Judgment Brief
Bombay HC Sets Aside NSEL Auction, Orders Fresh Sale Under MPID Act
By ICS Desk
Case: Rudraveerya Developers Limited vs The State of Maharashtra and ors
Bench: JUSTICE A.S. GADKARIHON'BLE JUSTICE KAMAL KHATA
The matter arose from auction proceedings conducted under the Maharashtra Protection of Interest of Depositors (MPID) Act in connection with properties attached during investigation of the NSEL scam. The Competent Authority had issued a Sale Certificate dated 31 August 2020 in favour of Rudraveerya Developers Ltd. The valuation exercise leading up to that sale was carried out by Quiker Realty Ltd. Multiple appeals before the Bombay High Court challenged the manner in which the auction was conducted and the price at which the attached properties were sold.
What the Court Held
A Division Bench of Justice A.S. Gadkari and Justice Kamal Khata set aside the Sale Certificate dated 31 August 2020. The Court emphasised that an auction of attached properties must give intending bidders a fair opportunity to participate so that the highest realisable value can be fetched. In the Court's words, if that path is cut down or closed, the possibility of fraud or of securing an inadequate price or underbidding looms large, and it is the duty of the Court to exercise its discretion wisely and with circumspection in such cases.
Directions Issued
The Court directed the State to appoint a new Competent Authority within four weeks. The new Competent Authority is to appoint a fresh valuer for valuation and sale of the attached NSEL properties, and thereafter conduct a fresh process of auction with wide publicity in local newspapers as well as on electronic media. The attachment of the properties will continue pending the reauction.

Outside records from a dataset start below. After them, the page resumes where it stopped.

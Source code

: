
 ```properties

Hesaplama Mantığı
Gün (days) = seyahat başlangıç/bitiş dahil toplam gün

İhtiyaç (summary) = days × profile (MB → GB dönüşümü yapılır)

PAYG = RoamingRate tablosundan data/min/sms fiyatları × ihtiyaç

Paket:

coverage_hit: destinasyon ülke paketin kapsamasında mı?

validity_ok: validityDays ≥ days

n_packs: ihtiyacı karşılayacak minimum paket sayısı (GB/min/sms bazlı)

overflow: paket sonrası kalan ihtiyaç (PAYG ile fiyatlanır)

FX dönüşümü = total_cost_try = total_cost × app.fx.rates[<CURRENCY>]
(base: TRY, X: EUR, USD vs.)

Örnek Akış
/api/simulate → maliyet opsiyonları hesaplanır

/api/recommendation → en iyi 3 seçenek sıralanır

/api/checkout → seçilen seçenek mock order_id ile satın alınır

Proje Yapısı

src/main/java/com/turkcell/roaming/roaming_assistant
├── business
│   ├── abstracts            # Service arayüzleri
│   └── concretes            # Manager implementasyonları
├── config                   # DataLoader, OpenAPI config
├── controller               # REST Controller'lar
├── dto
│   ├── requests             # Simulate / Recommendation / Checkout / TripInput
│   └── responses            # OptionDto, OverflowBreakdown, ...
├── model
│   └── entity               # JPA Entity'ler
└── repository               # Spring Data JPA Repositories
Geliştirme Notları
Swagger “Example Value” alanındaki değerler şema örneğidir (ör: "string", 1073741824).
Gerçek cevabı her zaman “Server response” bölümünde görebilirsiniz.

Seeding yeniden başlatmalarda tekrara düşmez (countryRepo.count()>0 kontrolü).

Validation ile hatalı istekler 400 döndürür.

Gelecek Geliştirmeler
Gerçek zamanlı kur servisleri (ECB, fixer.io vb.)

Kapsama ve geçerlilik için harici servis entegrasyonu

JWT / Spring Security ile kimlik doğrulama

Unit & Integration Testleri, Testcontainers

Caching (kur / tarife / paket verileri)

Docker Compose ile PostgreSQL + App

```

The amounts received from Rudraveerya Developers Ltd. are to be refunded within four weeks of uploading of the order. Significantly, the State has been directed to investigate and take appropriate action against the members of the earlier Competent Authority and the valuer Quiker Realty Ltd., and to file a compliance affidavit six months after the order is uploaded.

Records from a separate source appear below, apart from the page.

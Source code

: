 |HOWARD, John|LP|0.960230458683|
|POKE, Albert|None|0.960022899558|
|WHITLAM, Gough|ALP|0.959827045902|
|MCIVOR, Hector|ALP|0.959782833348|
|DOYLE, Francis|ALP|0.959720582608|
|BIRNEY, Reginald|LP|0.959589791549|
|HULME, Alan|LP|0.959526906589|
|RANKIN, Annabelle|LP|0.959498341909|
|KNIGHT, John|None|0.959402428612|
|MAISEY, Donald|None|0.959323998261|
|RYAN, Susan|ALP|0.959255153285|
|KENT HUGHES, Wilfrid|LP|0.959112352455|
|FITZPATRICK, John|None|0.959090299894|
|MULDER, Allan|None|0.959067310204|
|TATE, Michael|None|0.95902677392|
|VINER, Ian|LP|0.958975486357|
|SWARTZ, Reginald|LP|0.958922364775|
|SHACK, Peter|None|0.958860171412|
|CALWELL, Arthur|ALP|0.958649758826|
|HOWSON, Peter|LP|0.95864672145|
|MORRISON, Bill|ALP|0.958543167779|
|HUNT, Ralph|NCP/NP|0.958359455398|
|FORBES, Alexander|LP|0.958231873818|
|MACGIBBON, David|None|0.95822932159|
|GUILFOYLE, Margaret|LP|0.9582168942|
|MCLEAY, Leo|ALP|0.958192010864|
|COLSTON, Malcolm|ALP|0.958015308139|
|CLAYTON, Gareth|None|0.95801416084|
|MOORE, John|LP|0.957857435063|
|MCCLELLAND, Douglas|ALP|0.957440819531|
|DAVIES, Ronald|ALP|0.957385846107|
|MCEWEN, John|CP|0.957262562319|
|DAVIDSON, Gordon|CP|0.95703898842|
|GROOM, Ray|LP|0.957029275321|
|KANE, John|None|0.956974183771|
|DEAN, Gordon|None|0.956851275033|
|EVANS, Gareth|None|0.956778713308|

Criminal Appeal No. 932 of 2022 was allowed and the connected appeals were disposed of in the same terms, with all connected interim applications also disposed of.
Why It Matters
The order reinforces that auctions under the MPID Act are not mere ministerial exercises. Competent Authorities and empanelled valuers carry a fiduciary obligation to depositors whose money the attached assets are meant to recover. A sale that lacks adequate publicity or competitive bidding is vulnerable to being set aside even years later, and individual liability of the officials and valuers involved is now squarely on the table.
Takeaway: Auction purchasers under MPID and similar attachment regimes must verify that the Competent Authority has followed wide publicity and proper valuation, since defective sales can be unwound and refunds ordered long after the certificate is issued.